The domino effect
Beneath the elegant veneer of mobile apps, dashboards, and connected devices lies a labyrinth of technical dependencies. Cloud computing promised affordable scalability and offloaded complexity. As adoption snowballed, a handful of giants (Amazon Web Services, Microsoft Azure, Google Cloud Platform) and a small circle of others became the backbone for modern digital services. These hyperscalers offer infrastructure so ubiquitous that many technology providers, even ones hesitant to rely on the tech titans directly, still depend on them indirectly through partner services, APIs, or even core infrastructure providers that themselves run on the cloud.
When one of these hyperscalers suffers an outage, the impact is uncontained. It cascades. In late 2025, for example, three major outages at Amazon Web Services, Microsoft Azure, and Cloudflare rippled across industries with astonishing speed. Delta and Alaska airlines couldn’t check in passengers. Gaming and streaming platforms like Roblox and Discord ground to a halt. Even internet-connected “smart beds” and residential video doorbells became unusable.
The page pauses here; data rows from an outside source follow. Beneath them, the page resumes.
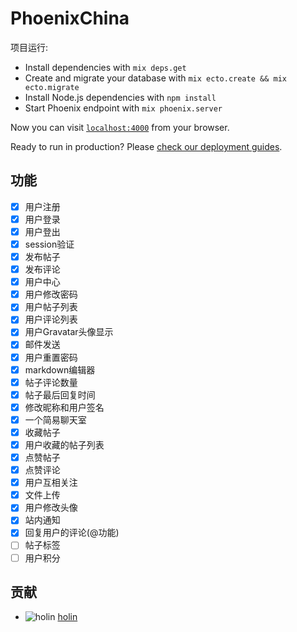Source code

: # PhoenixChina

项目运行:

  * Install dependencies with `mix deps.get`
  * Create and migrate your database with `mix ecto.create && mix ecto.migrate`
  * Install Node.js dependencies with `npm install`
  * Start Phoenix endpoint with `mix phoenix.server`

Now you can visit [`localhost:4000`](http://localhost:4000) from your browser.

Ready to run in production? Please [check our deployment guides](http://www.phoenixframework.org/docs/deployment).


## 功能
- [x] 用户注册
- [x] 用户登录
- [x] 用户登出
- [x] session验证
- [x] 发布帖子
- [x] 发布评论
- [x] 用户中心
- [x] 用户修改密码
- [x] 用户帖子列表
- [x] 用户评论列表
- [x] 用户Gravatar头像显示
- [x] 邮件发送
- [x] 用户重置密码
- [x] markdown编辑器
- [x] 帖子评论数量
- [x] 帖子最后回复时间
- [x] 修改昵称和用户签名
- [x] 一个简易聊天室
- [x] 收藏帖子
- [x] 用户收藏的帖子列表
- [x] 点赞帖子
- [x] 点赞评论
- [x] 用户互相关注
- [x] 文件上传
- [x] 用户修改头像
- [x] 站内通知
- [x] 回复用户的评论(@功能)
- [ ] 帖子标签
- [ ] 用户积分

## 贡献
- ![holin](https://avatars0.githubusercontent.com/u/1019?v=3&s=20) [holin](https://github.com/holin)

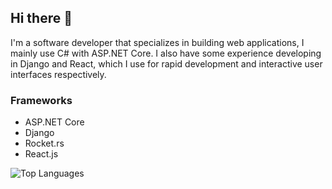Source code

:## Hi there 👋
I'm a software developer that specializes in building web applications, I mainly use C# with ASP.NET Core. I also have some experience developing in Django and React, which I use for rapid development and interactive user interfaces respectively.

### Frameworks
- ASP.NET Core
- Django
- Rocket.rs
- React.js

![Top Languages](https://github-readme-stats.vercel.app/api/top-langs/?username=borelli28&layout=compact&theme=dark)
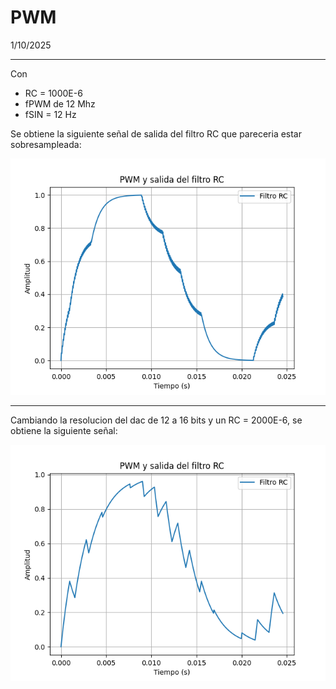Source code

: # PWM

1/10/2025

---

Con

- RC = 1000E-6
- fPWM de 12 Mhz
- fSIN = 12 Hz

Se obtiene la siguiente señal de salida del filtro RC que pareceria estar sobresampleada:

![pwm_signal](pwm_rc_filter1.png)

---
Cambiando la resolucion del dac de 12 a 16 bits y un RC = 2000E-6, se obtiene la siguiente señal:

![pwm_signal](pwm_rc_filter.png)
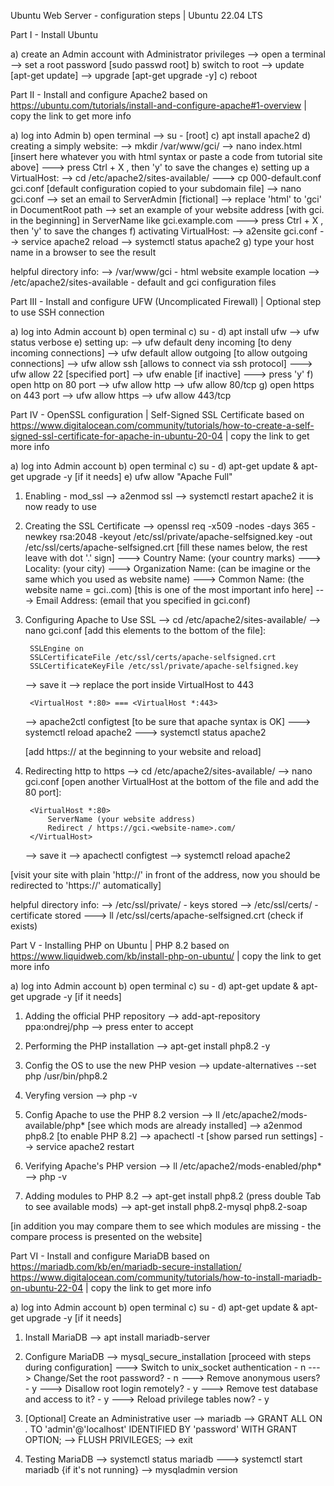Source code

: Ubuntu Web Server - configuration steps | Ubuntu 22.04 LTS

Part I - Install Ubuntu

a) create an Admin account with Administrator privileges
    --> open a terminal
    --> set a root password [sudo passwd root]
b) switch to root
    --> update [apt-get update]
    --> upgrade [apt-get upgrade -y]
c) reboot

Part II - Install and configure Apache2
    based on https://ubuntu.com/tutorials/install-and-configure-apache#1-overview | copy the link to get more info

a) log into Admin
b) open terminal
    --> su - [root]
c) apt install apache2
d) creating a simply website:
    --> mkdir /var/www/gci/
    --> nano index.html [insert here whatever you with html syntax or paste a code from tutorial site above]
        ---> press Ctrl + X , then 'y' to save the changes
e) setting up a VirtualHost:
    --> cd /etc/apache2/sites-available/
        ---> cp 000-default.conf gci.conf [default configuration copied to your subdomain file]
    --> nano gci.conf
    --> set an email to ServerAdmin [fictional]
    --> replace 'html' to 'gci' in DocumentRoot path
    --> set an example of your website address [with gci. in the beginning] in ServerName like gci.example.com
        ---> press Ctrl + X , then 'y' to save the changes
f) activating VirtualHost:
    --> a2ensite gci.conf
    --> service apache2 reload
    --> systemctl status apache2
g) type your host name in a browser to see the result

helpful directory info:
    --> /var/www/gci - html website example location
    --> /etc/apache2/sites-available - default and gci configuration files

Part III - Install and configure UFW (Uncomplicated Firewall) | Optional step to use SSH connection

a) log into Admin account
b) open terminal
c) su -
d) apt install ufw
    --> ufw status verbose
e) setting up:
    --> ufw default deny incoming [to deny incoming connections]
    --> ufw default allow outgoing [to allow outgoing connections]
    --> ufw allow ssh [allows to connect via ssh protocol]
        ---> ufw allow 22 [specified port]
    --> ufw enable [if inactive]
        ---> press 'y'
f) open http on 80 port
    --> ufw allow http
    --> ufw allow 80/tcp
g) open https on 443 port
    --> ufw allow https
    --> ufw allow 443/tcp

Part IV - OpenSSL configuration | Self-Signed SSL Certificate
    based on https://www.digitalocean.com/community/tutorials/how-to-create-a-self-signed-ssl-certificate-for-apache-in-ubuntu-20-04 | copy the link to get more info

a) log into Admin account
b) open terminal
c) su -
d) apt-get update & apt-get upgrade -y [if it needs]
e) ufw allow "Apache Full"

1. Enabling - mod_ssl
    --> a2enmod ssl
    --> systemctl restart apache2
it is now ready to use

2. Creating the SSL Certificate
    --> openssl req -x509 -nodes -days 365 -newkey rsa:2048 -keyout /etc/ssl/private/apache-selfsigned.key -out /etc/ssl/certs/apache-selfsigned.crt
    [fill these names below, the rest leave with dot '.' sign]
        ---> Country Name: (your country marks)
        ---> Locality: (your city)
        ---> Organization Name: (can be imagine or the same which you used as website name)
        ---> Common Name: (the website name = gci.<example>.com) [this is one of the most important info here]
        ---> Email Address: (email that you specified in gci.conf)

3. Configuring Apache to Use SSL
    --> cd /etc/apache2/sites-available/
    --> nano gci.conf
        [add this elements to the bottom of the file]:

        SSLEngine on
        SSLCertificateFile /etc/ssl/certs/apache-selfsigned.crt
        SSLCertificateKeyFile /etc/ssl/private/apache-selfsigned.key
    
    --> save it
    --> replace the port inside VirtualHost to 443

        <VirtualHost *:80> === <VirtualHost *:443>

    --> apache2ctl configtest [to be sure that apache syntax is OK]
        ---> systemctl reload apache2
        ---> systemctl status apache2
    
    [add https:// at the beginning to your website and reload]

4. Redirecting http to https
    --> cd /etc/apache2/sites-available/
    --> nano gci.conf 
        [open another VirtualHost at the bottom of the file and add the 80 port]:

        <VirtualHost *:80>
	        ServerName (your website address)
	        Redirect / https://gci.<website-name>.com/
        </VirtualHost>
    
    --> save it
    --> apachectl configtest
    --> systemctl reload apache2

[visit your site with plain 'http://' in front of the address, now you should be redirected to 'https://' automatically]

helpful directory info:
    --> /etc/ssl/private/ - keys stored
    --> /etc/ssl/certs/ - certificate stored ---> ll /etc/ssl/certs/apache-selfsigned.crt (check if exists)

Part V - Installing PHP on Ubuntu | PHP 8.2 
    based on https://www.liquidweb.com/kb/install-php-on-ubuntu/ | copy the link to get more info

a) log into Admin account
b) open terminal
c) su -
d) apt-get update & apt-get upgrade -y [if it needs]

1. Adding the official PHP repository
    --> add-apt-repository ppa:ondrej/php
    --> press enter to accept

2. Performing the PHP installation
    --> apt-get install php8.2 -y

3. Config the OS to use the new PHP vesion
    --> update-alternatives --set php /usr/bin/php8.2

4. Veryfing version
    --> php -v

5. Config Apache to use the PHP 8.2 version
    --> ll /etc/apache2/mods-available/php* [see which mods are already installed]
    --> a2enmod php8.2 [to enable PHP 8.2]
    --> apachectl -t [show parsed run settings]
    --> service apache2 restart

6. Verifying Apache's PHP version
    --> ll /etc/apache2/mods-enabled/php*
    --> php -v

7. Adding modules to PHP 8.2
    --> apt-get install php8.2 (press double Tab to see available mods)
    --> apt-get install php8.2-mysql php8.2-soap

[in addition you may compare them to see which modules are missing - the compare process is presented on the website]

Part VI - Install and configure MariaDB
    based on
        https://mariadb.com/kb/en/mariadb-secure-installation/
        https://www.digitalocean.com/community/tutorials/how-to-install-mariadb-on-ubuntu-22-04
        | copy the link to get more info

a) log into Admin account
b) open terminal
c) su -
d) apt-get update & apt-get upgrade -y [if it needs]

1. Install MariaDB
    --> apt install mariadb-server

2. Configure MariaDB
    --> mysql_secure_installation
    [proceed with steps during configuration]
        ---> Switch to unix_socket authentication - n
        ---> Change/Set the root password? - n
        ---> Remove anonymous users? - y
        ---> Disallow root login remotely? - y
        ---> Remove test database and access to it? - y
        ---> Reload privilege tables now? - y

3. [Optional] Create an Administrative user
    --> mariadb
    --> GRANT ALL ON *.* TO 'admin'@'localhost' IDENTIFIED BY 'password' WITH GRANT OPTION;
    --> FLUSH PRIVILEGES;
    --> exit

4. Testing MariaDB
    --> systemctl status mariadb
        ---> systemctl start mariadb {if it's not running}
    --> mysqladmin version
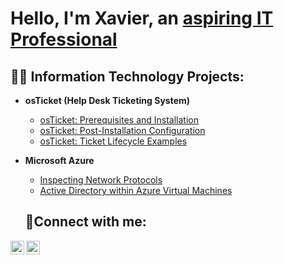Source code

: <h1>Hello, I'm Xavier, an <a href="https://www.linkedin.com/in/xavier-simon-884237272/"> aspiring IT Professional</a></h1>

<h2>👨‍💻 Information Technology Projects:</h2>

- <b>osTicket (Help Desk Ticketing System)</b>
  - [osTicket: Prerequisites and Installation](https://github.com/XSimon2020/osticket-prereqs)
  - [osTicket: Post-Installation Configuration](https://github.com/XSimon2020/post-install-config)
  - [osTicket: Ticket Lifecycle Examples](https://github.com/XSimon2020/ticket-lifecycle)
- <b>Microsoft Azure</b>
  - [Inspecting Network Protocols](https://github.com/XSimon2020/azure-network-protocols)
  - [Active Directory within Azure Virtual Machines](https://github.com/XSimon2020/configure-ad)

  <h2>🤳Connect with me:</h2>


[<img align="left" alt="Xavier | LinkedIn" width="22px" src="https://cdn.jsdelivr.net/npm/simple-icons@v3/icons/linkedin.svg" />][linkedin]
[<img align="left" alt="Xavier | Instagram" width="22px" src="https://cdn.jsdelivr.net/npm/simple-icons@v3/icons/instagram.svg" />][instagram]


[instagram]: https://www.instagram.com/xaviallin1
[linkedin]: https://www.linkedin.com/in/xavier-simon-884237272/
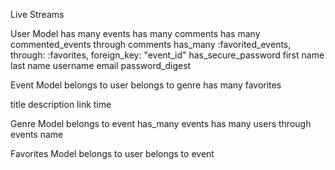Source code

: Live Streams

User Model
  has many events
  has many comments
  has many commented_events through comments
  has_many :favorited_events, through: :favorites, foreign_key: "event_id"
  has_secure_password
  first name
  last name
  username
  email
  password_digest

Event Model
  belongs to user
  belongs to genre
  has many favorites
  
  title
  description
  link
  time

Genre Model
  belongs to event
  has_many events
  has many users through events
  name

Favorites Model
  belongs to user
  belongs to event

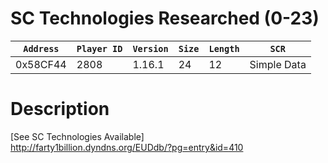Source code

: # SC Technologies Researched (0-23)

| `Address` | `Player ID` | `Version` | `Size` | `Length` | `SCR` |
| ---------- | ----------- | --------- | ------ | -------- | ---- |
| 0x58CF44 | 2808 | 1.16.1 | 24 | 12 | Simple Data |

# Description

[See SC Technologies Available]<br>http://farty1billion.dyndns.org/EUDdb/?pg=entry&id=410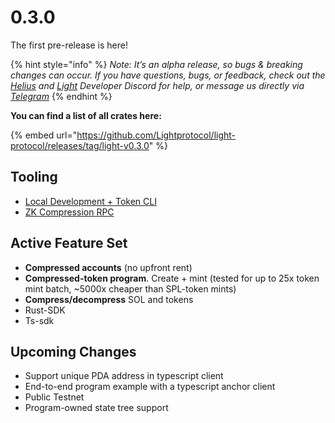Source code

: # 0.3.0

The first pre-release is here!

{% hint style="info" %}
_Note: It’s an alpha release, so bugs & breaking changes can occur. If you have questions, bugs, or feedback, check out the_ [_Helius_](https://discord.gg/Uzzf6a7zKr) _and_ [_Light_](https://discord.gg/CYvjBgzRFP) _Developer Discord for help, or message us directly via_ [_Telegram_](https://t.me/swen\_light)
{% endhint %}

**You can find a list of all crates here:**

{% embed url="https://github.com/Lightprotocol/light-protocol/releases/tag/light-v0.3.0" %}

## Tooling

* [Local Development + Token CLI](https://github.com/Lightprotocol/light-protocol/tree/main/cli)
* [ZK Compression RPC](https://github.com/helius-labs/photon)

## Active Feature Set

* **Compressed accounts** (no upfront rent)
* **Compressed-token program**. Create + mint (tested for up to 25x token mint batch, \~5000x cheaper than SPL-token mints)
* **Compress/decompress** SOL and tokens
* Rust-SDK
* Ts-sdk

## Upcoming Changes

* Support unique PDA address in typescript client
* End-to-end program example with a typescript anchor client
* Public Testnet
* Program-owned state tree support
It’s tempting to write these off as embarrassing but rare moments in the industry’s upward arc, but the frequency is increasing. More importantly, the scope is far broader than what’s visible on outage maps. For every downed social media giant, thousands of enterprises, municipalities, and nonprofits experience the same disruptions in silence, sometimes without even knowing where to place the blame.